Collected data
- - - - - - -
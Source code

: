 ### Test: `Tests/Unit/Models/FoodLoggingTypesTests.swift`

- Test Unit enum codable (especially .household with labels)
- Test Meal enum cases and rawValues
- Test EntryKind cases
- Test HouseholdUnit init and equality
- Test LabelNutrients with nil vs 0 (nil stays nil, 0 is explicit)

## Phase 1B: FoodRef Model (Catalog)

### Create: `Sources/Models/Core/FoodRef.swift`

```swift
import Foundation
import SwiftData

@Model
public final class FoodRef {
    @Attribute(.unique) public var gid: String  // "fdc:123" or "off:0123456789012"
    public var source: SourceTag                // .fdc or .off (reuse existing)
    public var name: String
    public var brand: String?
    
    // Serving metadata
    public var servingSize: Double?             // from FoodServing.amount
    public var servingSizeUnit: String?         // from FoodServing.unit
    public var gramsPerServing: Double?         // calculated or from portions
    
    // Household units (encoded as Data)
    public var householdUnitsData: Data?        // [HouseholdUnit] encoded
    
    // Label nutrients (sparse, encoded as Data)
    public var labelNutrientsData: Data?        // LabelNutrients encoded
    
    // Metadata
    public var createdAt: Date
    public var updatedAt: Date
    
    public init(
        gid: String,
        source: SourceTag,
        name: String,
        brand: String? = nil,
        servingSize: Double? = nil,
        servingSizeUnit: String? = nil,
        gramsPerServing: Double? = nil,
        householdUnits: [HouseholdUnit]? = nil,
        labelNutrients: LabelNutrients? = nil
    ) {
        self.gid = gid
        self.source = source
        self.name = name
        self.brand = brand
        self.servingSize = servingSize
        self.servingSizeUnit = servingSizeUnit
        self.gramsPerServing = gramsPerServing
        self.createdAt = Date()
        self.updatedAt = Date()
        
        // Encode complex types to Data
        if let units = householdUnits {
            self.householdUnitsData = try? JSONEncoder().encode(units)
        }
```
- - - - - - -
# [PROBLEM DESCRIPTION]
Among the entries, find every line holding "self" and return it.

# [OUTPUT FOR THIS TASK]
        self.gid = gid
        self.source = source
        self.name = name
        self.brand = brand
        self.servingSize = servingSize
        self.servingSizeUnit = servingSizeUnit
        self.gramsPerServing = gramsPerServing
        self.createdAt = Date()
        self.updatedAt = Date()
            self.householdUnitsData = try? JSONEncoder().encode(units)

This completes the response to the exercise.